*Task item*
For the word "logger", return each line of the data in which it occurs.

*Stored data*
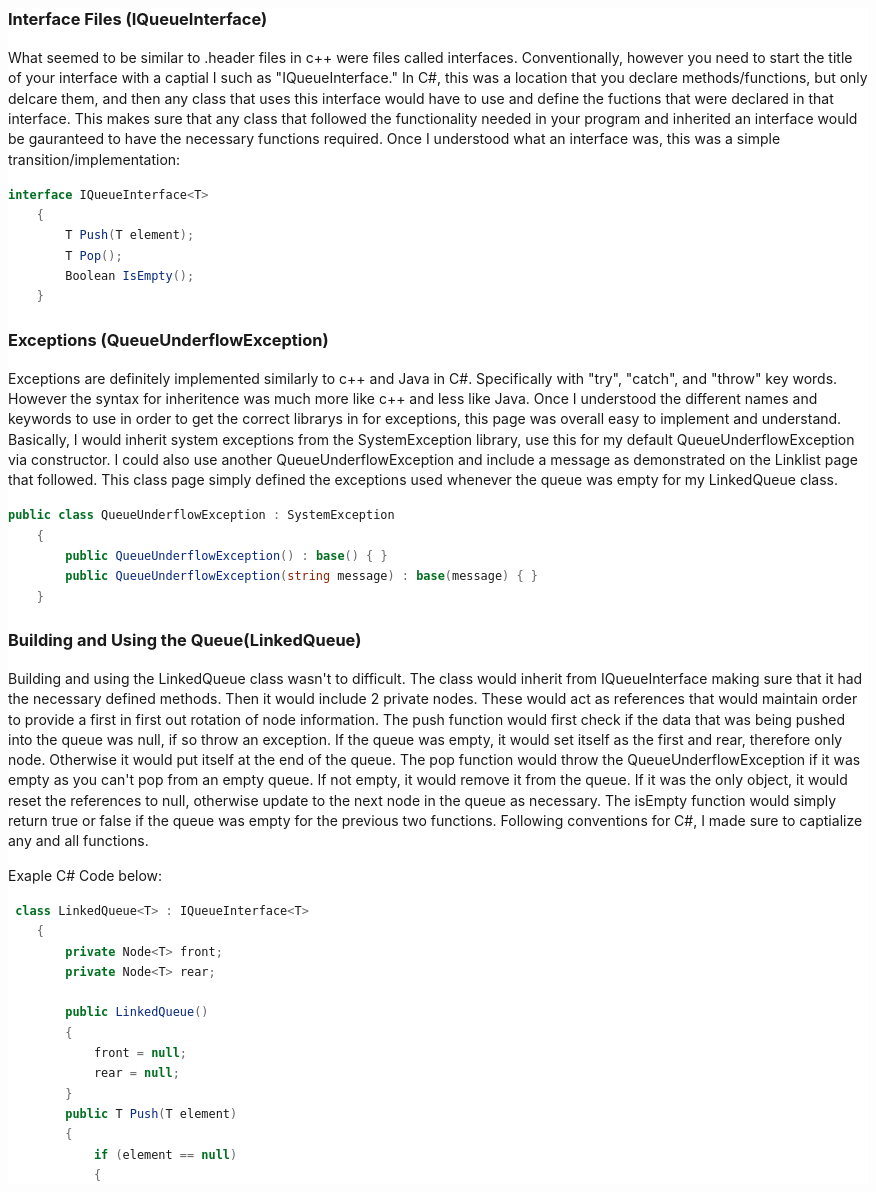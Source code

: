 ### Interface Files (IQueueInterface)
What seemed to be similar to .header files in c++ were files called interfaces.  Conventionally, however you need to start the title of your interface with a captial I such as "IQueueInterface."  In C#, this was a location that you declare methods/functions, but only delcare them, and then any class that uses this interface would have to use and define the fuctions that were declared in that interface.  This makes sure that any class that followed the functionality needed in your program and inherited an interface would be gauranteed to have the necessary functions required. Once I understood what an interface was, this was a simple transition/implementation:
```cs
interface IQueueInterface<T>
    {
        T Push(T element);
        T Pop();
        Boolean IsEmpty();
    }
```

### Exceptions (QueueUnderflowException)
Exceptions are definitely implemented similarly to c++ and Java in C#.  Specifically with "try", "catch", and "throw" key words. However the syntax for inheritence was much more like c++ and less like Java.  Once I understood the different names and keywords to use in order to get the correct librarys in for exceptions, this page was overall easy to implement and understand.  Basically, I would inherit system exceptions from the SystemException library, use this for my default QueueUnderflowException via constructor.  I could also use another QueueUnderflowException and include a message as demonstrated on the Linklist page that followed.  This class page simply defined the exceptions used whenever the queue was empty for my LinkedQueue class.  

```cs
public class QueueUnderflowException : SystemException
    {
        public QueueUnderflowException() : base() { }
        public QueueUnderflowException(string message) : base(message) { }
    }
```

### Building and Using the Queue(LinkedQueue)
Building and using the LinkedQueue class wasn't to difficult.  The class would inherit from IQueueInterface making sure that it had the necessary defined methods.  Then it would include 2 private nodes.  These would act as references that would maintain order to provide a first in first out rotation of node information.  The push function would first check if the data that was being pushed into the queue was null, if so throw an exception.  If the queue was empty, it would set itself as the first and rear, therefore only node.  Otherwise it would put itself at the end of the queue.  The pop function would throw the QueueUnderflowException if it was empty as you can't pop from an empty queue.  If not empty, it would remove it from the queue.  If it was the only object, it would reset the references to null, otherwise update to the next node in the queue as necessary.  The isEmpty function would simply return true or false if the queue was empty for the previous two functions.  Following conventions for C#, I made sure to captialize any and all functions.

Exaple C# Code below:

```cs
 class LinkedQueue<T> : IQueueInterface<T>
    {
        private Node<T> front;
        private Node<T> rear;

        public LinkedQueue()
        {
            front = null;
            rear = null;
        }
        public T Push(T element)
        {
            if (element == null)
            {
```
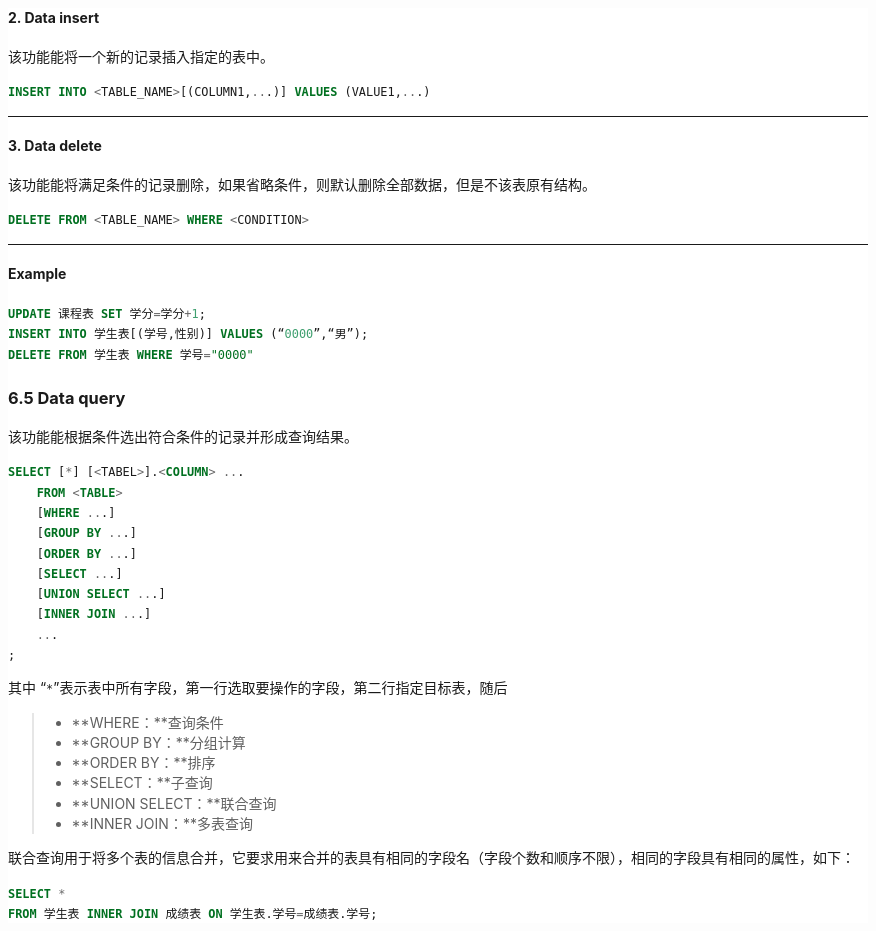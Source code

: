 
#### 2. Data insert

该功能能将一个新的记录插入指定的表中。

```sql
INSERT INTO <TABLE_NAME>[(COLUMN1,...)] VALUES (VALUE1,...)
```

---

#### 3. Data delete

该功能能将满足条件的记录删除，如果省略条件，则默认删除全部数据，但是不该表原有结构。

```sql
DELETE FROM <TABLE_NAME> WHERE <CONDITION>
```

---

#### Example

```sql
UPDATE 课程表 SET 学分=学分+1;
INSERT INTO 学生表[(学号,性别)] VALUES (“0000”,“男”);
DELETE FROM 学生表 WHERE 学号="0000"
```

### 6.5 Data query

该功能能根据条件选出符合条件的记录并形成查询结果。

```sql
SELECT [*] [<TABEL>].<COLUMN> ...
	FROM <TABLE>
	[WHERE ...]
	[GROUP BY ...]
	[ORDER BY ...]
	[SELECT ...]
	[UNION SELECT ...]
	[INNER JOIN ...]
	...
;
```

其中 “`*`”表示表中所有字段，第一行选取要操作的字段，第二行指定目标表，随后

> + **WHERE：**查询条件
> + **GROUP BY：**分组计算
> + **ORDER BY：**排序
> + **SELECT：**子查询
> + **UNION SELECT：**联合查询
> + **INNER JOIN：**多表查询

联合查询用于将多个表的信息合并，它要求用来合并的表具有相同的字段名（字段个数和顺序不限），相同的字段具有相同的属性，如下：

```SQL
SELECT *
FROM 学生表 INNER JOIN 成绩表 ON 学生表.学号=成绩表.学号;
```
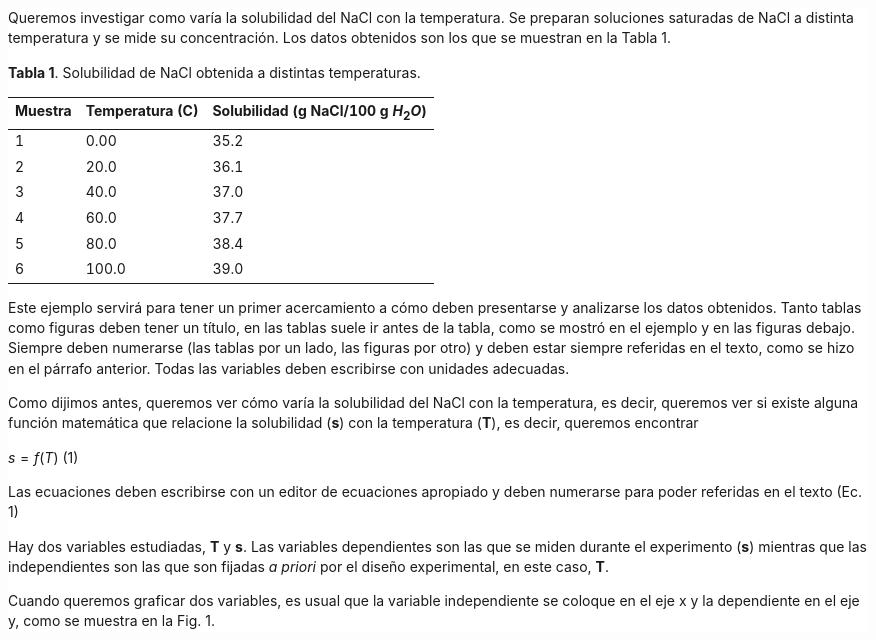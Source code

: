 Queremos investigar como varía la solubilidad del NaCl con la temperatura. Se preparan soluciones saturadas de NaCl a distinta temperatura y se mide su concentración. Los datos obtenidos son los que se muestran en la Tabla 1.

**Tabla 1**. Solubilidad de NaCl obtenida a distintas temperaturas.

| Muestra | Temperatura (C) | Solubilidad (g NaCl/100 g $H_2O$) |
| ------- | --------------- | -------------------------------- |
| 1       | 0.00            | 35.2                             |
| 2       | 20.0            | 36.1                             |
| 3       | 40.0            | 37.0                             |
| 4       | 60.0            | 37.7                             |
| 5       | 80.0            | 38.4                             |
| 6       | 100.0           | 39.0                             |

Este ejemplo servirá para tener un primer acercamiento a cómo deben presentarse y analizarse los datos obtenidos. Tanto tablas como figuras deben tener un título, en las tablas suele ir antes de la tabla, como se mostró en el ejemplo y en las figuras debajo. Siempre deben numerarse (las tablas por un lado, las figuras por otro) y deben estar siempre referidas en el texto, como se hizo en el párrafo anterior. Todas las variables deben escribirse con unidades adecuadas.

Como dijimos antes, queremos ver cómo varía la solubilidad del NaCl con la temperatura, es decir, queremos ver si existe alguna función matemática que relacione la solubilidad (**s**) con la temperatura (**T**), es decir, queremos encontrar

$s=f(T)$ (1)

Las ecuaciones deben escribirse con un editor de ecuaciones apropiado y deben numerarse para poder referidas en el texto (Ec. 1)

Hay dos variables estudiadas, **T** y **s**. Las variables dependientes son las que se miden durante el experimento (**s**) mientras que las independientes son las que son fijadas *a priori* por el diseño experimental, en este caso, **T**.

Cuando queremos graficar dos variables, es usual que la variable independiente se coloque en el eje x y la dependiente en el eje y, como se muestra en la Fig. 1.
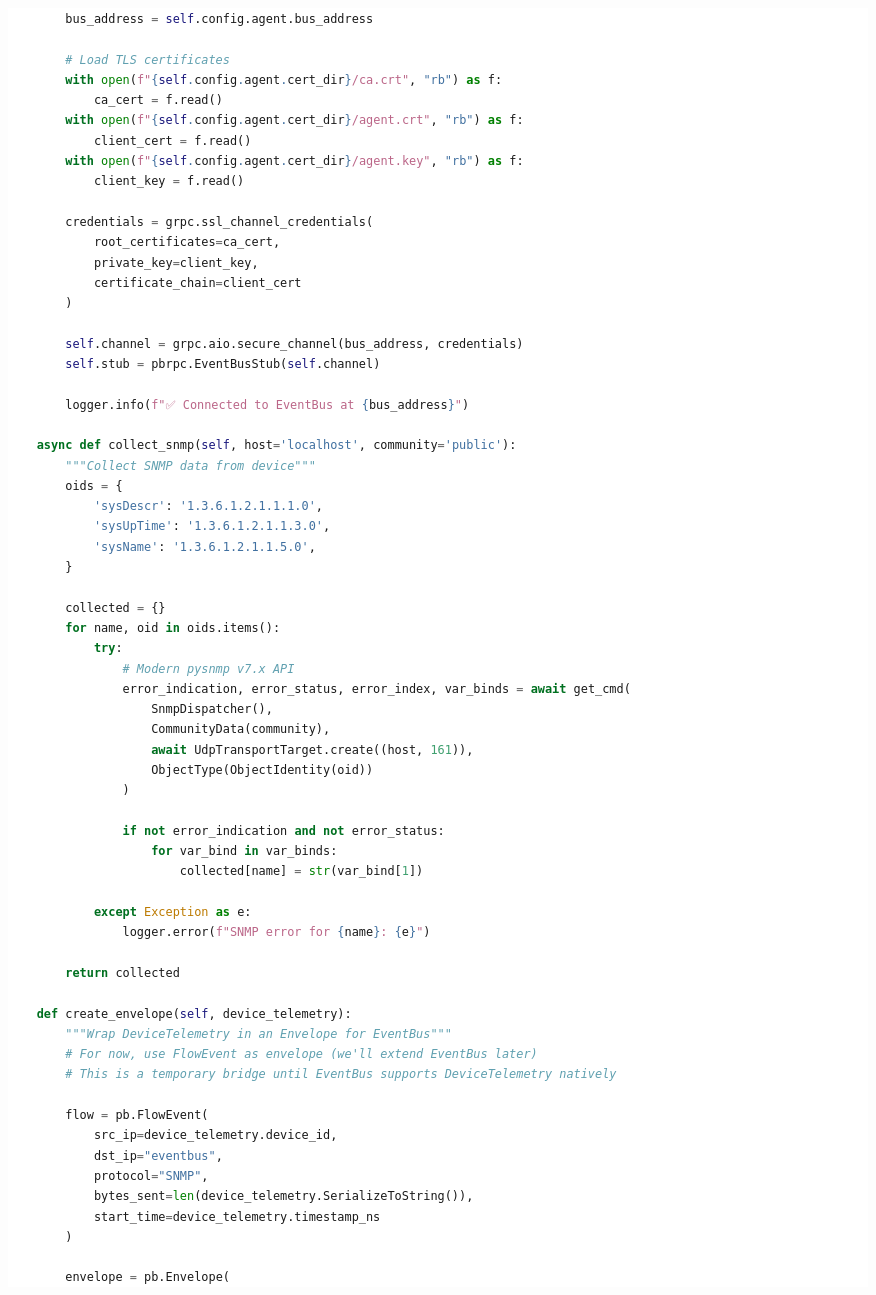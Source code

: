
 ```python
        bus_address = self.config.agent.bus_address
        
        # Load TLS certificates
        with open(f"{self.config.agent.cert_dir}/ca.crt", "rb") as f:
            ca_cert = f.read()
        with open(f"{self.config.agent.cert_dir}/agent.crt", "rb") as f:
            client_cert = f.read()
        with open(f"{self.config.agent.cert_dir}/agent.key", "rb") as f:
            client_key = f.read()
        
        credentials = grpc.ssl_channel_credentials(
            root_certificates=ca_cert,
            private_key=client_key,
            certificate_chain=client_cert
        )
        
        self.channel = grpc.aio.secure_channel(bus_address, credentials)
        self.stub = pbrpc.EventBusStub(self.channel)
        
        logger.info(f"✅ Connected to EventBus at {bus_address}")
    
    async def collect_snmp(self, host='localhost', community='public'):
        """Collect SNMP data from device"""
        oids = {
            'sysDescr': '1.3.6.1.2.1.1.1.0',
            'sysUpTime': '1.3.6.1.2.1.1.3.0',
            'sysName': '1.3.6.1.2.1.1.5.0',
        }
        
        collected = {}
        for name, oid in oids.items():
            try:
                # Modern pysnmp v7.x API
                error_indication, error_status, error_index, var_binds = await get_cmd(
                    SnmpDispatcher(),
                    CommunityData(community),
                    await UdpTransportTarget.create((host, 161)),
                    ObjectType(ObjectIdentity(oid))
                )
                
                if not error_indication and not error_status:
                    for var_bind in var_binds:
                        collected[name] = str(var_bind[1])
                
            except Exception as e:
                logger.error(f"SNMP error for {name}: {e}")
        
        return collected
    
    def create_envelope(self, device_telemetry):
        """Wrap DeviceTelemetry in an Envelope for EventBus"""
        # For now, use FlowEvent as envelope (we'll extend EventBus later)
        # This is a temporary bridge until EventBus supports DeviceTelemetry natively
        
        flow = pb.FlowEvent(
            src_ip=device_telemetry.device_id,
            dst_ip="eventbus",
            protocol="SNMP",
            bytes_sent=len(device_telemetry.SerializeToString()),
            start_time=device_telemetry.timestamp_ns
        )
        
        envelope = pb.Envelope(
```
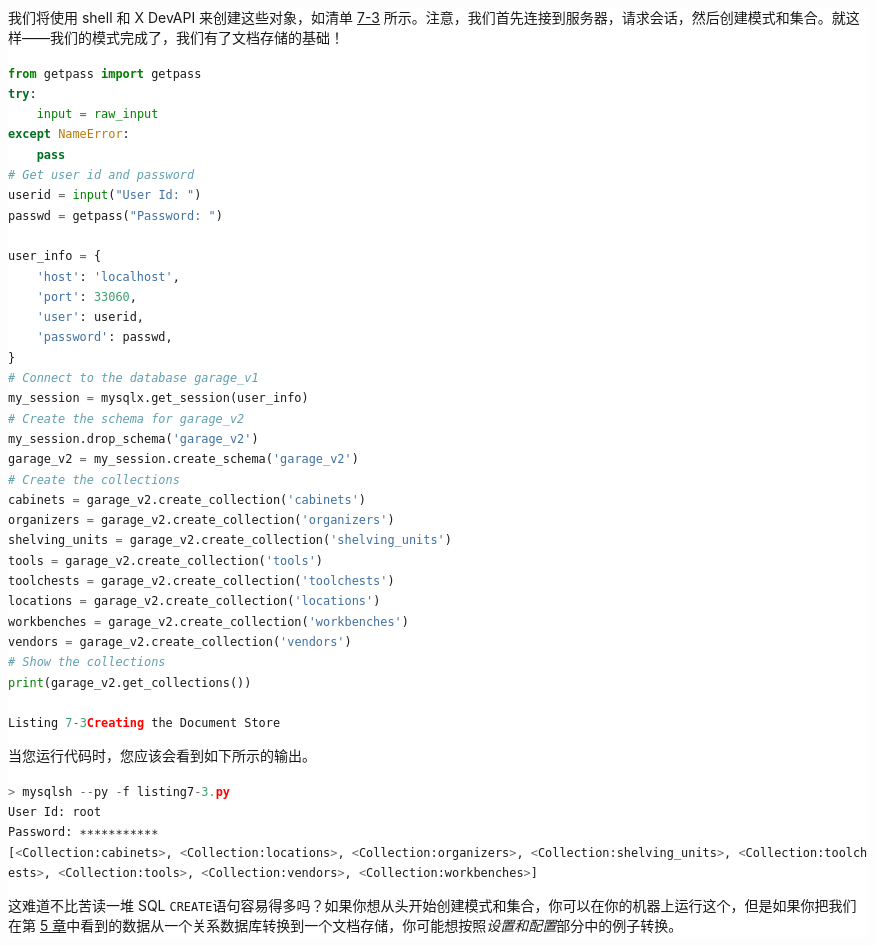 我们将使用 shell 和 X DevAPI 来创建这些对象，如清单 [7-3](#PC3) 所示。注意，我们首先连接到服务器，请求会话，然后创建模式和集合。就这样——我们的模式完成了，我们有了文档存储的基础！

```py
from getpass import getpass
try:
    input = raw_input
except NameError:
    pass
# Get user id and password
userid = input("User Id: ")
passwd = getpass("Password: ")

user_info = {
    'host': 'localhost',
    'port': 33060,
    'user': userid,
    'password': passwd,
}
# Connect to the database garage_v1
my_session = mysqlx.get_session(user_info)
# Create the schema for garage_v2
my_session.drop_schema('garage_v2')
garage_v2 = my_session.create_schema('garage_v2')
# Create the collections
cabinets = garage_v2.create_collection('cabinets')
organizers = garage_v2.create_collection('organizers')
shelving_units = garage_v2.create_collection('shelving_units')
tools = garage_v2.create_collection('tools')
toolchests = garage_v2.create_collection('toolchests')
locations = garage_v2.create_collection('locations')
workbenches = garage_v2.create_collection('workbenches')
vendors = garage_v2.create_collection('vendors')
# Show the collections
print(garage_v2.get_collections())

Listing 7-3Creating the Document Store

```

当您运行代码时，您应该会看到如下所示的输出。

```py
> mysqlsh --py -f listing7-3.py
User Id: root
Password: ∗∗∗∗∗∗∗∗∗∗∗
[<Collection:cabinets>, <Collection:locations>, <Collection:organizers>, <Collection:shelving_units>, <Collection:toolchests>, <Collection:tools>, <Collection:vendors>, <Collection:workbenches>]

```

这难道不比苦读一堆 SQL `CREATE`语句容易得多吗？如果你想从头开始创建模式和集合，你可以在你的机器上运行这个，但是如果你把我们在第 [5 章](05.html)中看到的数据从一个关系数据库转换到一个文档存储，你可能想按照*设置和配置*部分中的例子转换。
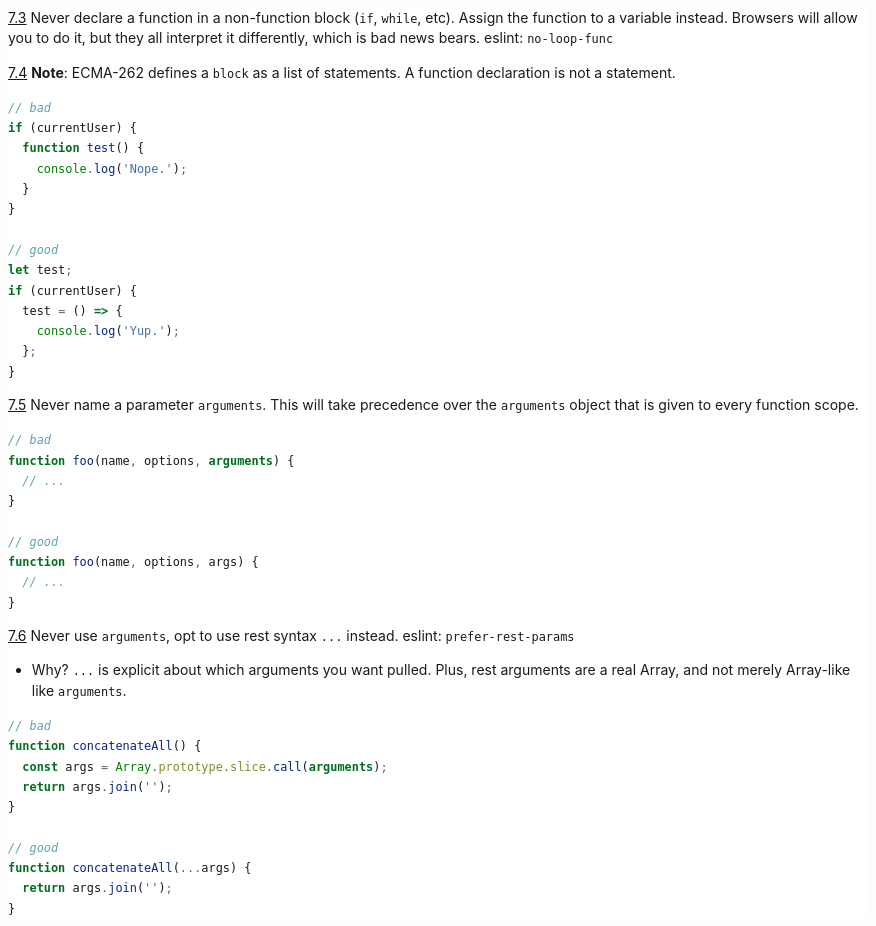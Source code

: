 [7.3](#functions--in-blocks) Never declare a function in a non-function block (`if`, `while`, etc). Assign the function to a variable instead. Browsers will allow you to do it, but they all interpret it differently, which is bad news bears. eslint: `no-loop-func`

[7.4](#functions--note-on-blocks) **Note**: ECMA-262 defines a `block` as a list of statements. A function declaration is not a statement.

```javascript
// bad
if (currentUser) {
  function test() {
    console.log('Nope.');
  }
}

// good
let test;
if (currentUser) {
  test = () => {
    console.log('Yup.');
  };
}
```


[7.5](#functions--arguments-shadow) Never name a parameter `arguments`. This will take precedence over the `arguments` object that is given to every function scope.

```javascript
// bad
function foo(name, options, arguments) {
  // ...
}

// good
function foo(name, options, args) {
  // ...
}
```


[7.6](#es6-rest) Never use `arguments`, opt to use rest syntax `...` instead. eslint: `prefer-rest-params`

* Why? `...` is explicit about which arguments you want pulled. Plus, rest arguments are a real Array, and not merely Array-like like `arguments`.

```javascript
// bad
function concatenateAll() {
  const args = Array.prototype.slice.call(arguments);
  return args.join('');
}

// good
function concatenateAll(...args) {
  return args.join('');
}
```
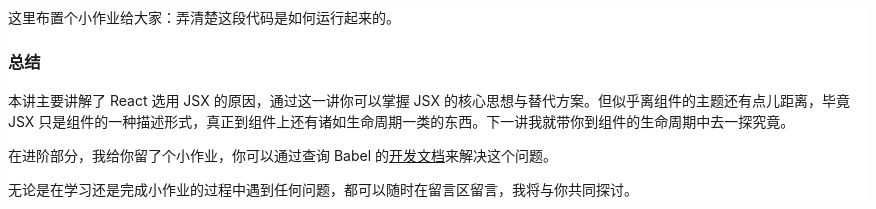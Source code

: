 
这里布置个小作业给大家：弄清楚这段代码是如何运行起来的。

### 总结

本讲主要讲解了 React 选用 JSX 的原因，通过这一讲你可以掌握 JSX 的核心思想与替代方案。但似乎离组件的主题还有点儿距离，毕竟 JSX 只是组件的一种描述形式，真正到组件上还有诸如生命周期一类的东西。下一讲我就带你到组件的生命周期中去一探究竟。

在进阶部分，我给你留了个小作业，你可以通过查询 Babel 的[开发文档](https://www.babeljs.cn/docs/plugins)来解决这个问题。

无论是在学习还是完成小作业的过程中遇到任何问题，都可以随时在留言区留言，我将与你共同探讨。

*Solution to this problem*
        logger.info(f"✅ Connected to EventBus at {bus_address}")
                logger.error(f"SNMP error for {name}: {e}")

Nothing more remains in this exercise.